I felt it so much that I almost choked today, that I almost stopped breathing, just so I could leave my body and Be There.
In the Amazon. In a lodge 30 minutes down the river, outside of Iquitos, nestled in a deep green cocoon of healing energies and shamanic miracles.
That’s where my soul lives, when she’s not body-bound. I need to be there so badly, I feel my cells flittering away as the time passes anywhere but there.
I know why, of course. I’ve been so shutdown, so unaware of her whisperings – my higher self, my warrior, my connected being. This damn surface pulled me up and hypnotized me, stopped any sense of feeling, and tried to distract me away from my mission. I’m not having it. I can’t be the corporate cat for long.
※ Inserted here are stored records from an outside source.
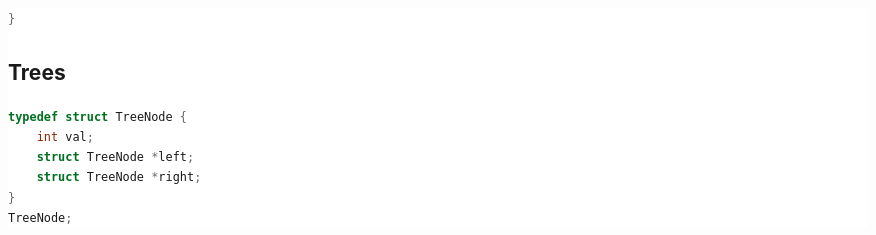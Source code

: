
 ```C
}
```
## Trees
```C
typedef struct TreeNode {
    int val;
    struct TreeNode *left;
    struct TreeNode *right;
}
TreeNode;
```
And so, I wrote to one of my shaman and said – I’m coming home.
March is it – for a 7 day spiritquest – 4 more ayahuasca ceremonies. Then I’ll be returning in July for another 12 day Huachuma journey, back to the huacas, back to the elemental truth centers, and back to the core of my own glowing self. I am knotted up and electrified – remembering it all. Realizing that once again, I get to go there. I must. It’s my calling. It’s the way in which I find the strength to be a light, not another piece of the darkness.
March. I’ll make it happen. And really, you should join me.